Se acabó la penumbra
Aquí de nuevo limpios
afeitados y mudos
esperando respuestas
El tiempo ha sido largo
Esperamos las buenas intenciones
Que lleguen por fin las buenas intenciones

Esto no es razonable
ya lo sé

Para Laura y otros poemas, Francisco Cumpián

3 comentarios:

nán dijo...

Bueno, Lara, al fin y al cabo, y por suerte, tú no pareces razonable. Racional sí; y hasta espero que las citas de BG te ayuden a serlo más.
Así que dejamos a un lado (de momento, solo de momento) el dolor, la confusión de esos tres años que ya , ay (he añadido ahí el espacio que tanto te faltaba en "apor", porque queda más capicúa y por equilibrio) han pasado (y eso que el tiempo ha sido largo).

Así que, por tanto, estamos de nuevo (más o menos como Cumpián dice): esperando irrazonablemente. No es mala manera de estar.

Vi hace un par de años un libro editado, casi manualmente, por ese poeta_tipógrafo. Un libro emocionante (físicamente) como este poema en el que nos dices que se acabó la penumbra.

Lara dijo...

Casi no, casi del todo manualmente.

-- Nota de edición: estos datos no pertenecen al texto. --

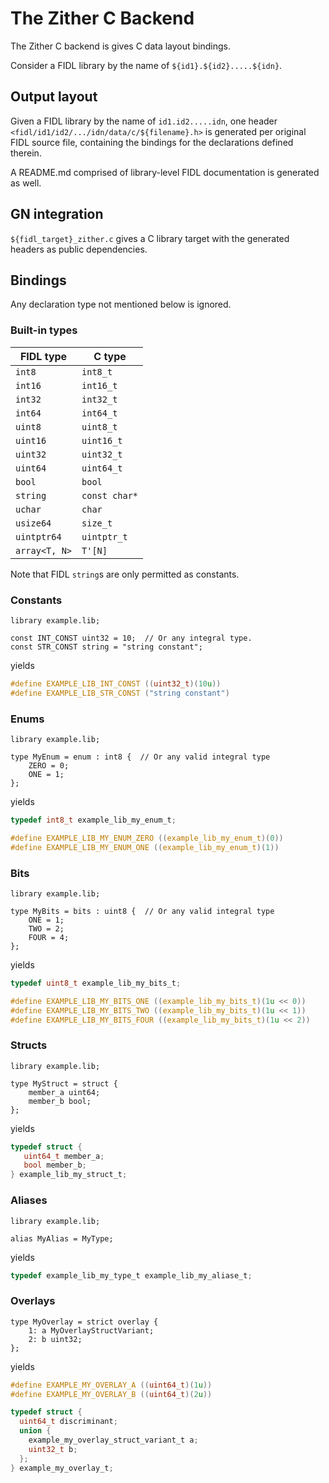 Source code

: # The Zither C Backend

The Zither C backend is gives C data layout bindings.

Consider a FIDL library by the name of `${id1}.${id2}.....${idn}`.

## Output layout

Given a FIDL library by the name of `id1.id2.....idn`, one header
`<fidl/id1/id2/.../idn/data/c/${filename}.h>` is generated per original FIDL
source file, containing the bindings for the declarations defined therein.

A README.md comprised of library-level FIDL documentation is generated as well.


## GN integration

`${fidl_target}_zither.c` gives a C library target with the generated headers
as public dependencies.

## Bindings

Any declaration type not mentioned below is ignored.

### Built-in types

| FIDL type     | C type        |
| ------------- | ------------- |
| `int8`        | `int8_t`      |
| `int16`       | `int16_t`     |
| `int32`       | `int32_t`     |
| `int64`       | `int64_t`     |
| `uint8`       | `uint8_t`     |
| `uint16`      | `uint16_t`    |
| `uint32`      | `uint32_t`    |
| `uint64`      | `uint64_t`    |
| `bool`        | `bool`        |
| `string`      | `const char*` |
| `uchar`       | `char`        |
| `usize64`     | `size_t`      |
| `uintptr64`   | `uintptr_t`   |
| `array<T, N>` | `T'[N]`       |

Note that FIDL `string`s are only permitted as constants.


### Constants

```fidl
library example.lib;

const INT_CONST uint32 = 10;  // Or any integral type.
const STR_CONST string = "string constant";
```

yields

```c
#define EXAMPLE_LIB_INT_CONST ((uint32_t)(10u))
#define EXAMPLE_LIB_STR_CONST ("string constant")
```

### Enums

```fidl
library example.lib;

type MyEnum = enum : int8 {  // Or any valid integral type
    ZERO = 0;
    ONE = 1;
};
```

yields

```c
typedef int8_t example_lib_my_enum_t;

#define EXAMPLE_LIB_MY_ENUM_ZERO ((example_lib_my_enum_t)(0))
#define EXAMPLE_LIB_MY_ENUM_ONE ((example_lib_my_enum_t)(1))
```

### Bits

```fidl
library example.lib;

type MyBits = bits : uint8 {  // Or any valid integral type
    ONE = 1;
    TWO = 2;
    FOUR = 4;
};
```

yields

```c
typedef uint8_t example_lib_my_bits_t;

#define EXAMPLE_LIB_MY_BITS_ONE ((example_lib_my_bits_t)(1u << 0))
#define EXAMPLE_LIB_MY_BITS_TWO ((example_lib_my_bits_t)(1u << 1))
#define EXAMPLE_LIB_MY_BITS_FOUR ((example_lib_my_bits_t)(1u << 2))
```

### Structs

```fidl
library example.lib;

type MyStruct = struct {
    member_a uint64;
    member_b bool;
};
```

yields

```c
typedef struct {
   uint64_t member_a;
   bool member_b;
} example_lib_my_struct_t;
```

### Aliases

```fidl
library example.lib;

alias MyAlias = MyType;
```

yields

```c
typedef example_lib_my_type_t example_lib_my_aliase_t;
```

### Overlays

```fidl
type MyOverlay = strict overlay {
    1: a MyOverlayStructVariant;
    2: b uint32;
};
```

yields

```c
#define EXAMPLE_MY_OVERLAY_A ((uint64_t)(1u))
#define EXAMPLE_MY_OVERLAY_B ((uint64_t)(2u))

typedef struct {
  uint64_t discriminant;
  union {
    example_my_overlay_struct_variant_t a;
    uint32_t b;
  };
} example_my_overlay_t;
```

Yo he tenido el placer de ver su fantástico dinosaurio hermoso, su máquina de imprimir mentiras, con el hierro retorciéndose y las cajitas llenas de tipos de distintos tamaños...
Ahora sí, creo que tenemos que vernos, porque por aquí (dios me libre) no puedo enseñarte algo que me encantaría enseñarte...
Feliz, compañero, por los años pasados.

Miguel Marqués dijo...

No puedo dejar de imaginar a Paco Cumpián declamando (porque los demás leemos, o recitamos pero a este tío lo vi declamar) estos versos que, como decías, son sencillos, calmos y trans-lúcidos. Allí, de nuevo en el Dellwood, entre la columna y la barra, bajo el humo, los poemas empapados y yo recién quitándote el papel de regalo.

Luego Paco Cumpián en el taxi me llamó por otro nombre y durmió, ese día u otro, en tu sofá (y su hija también, acomodándose en tu pensión de personas).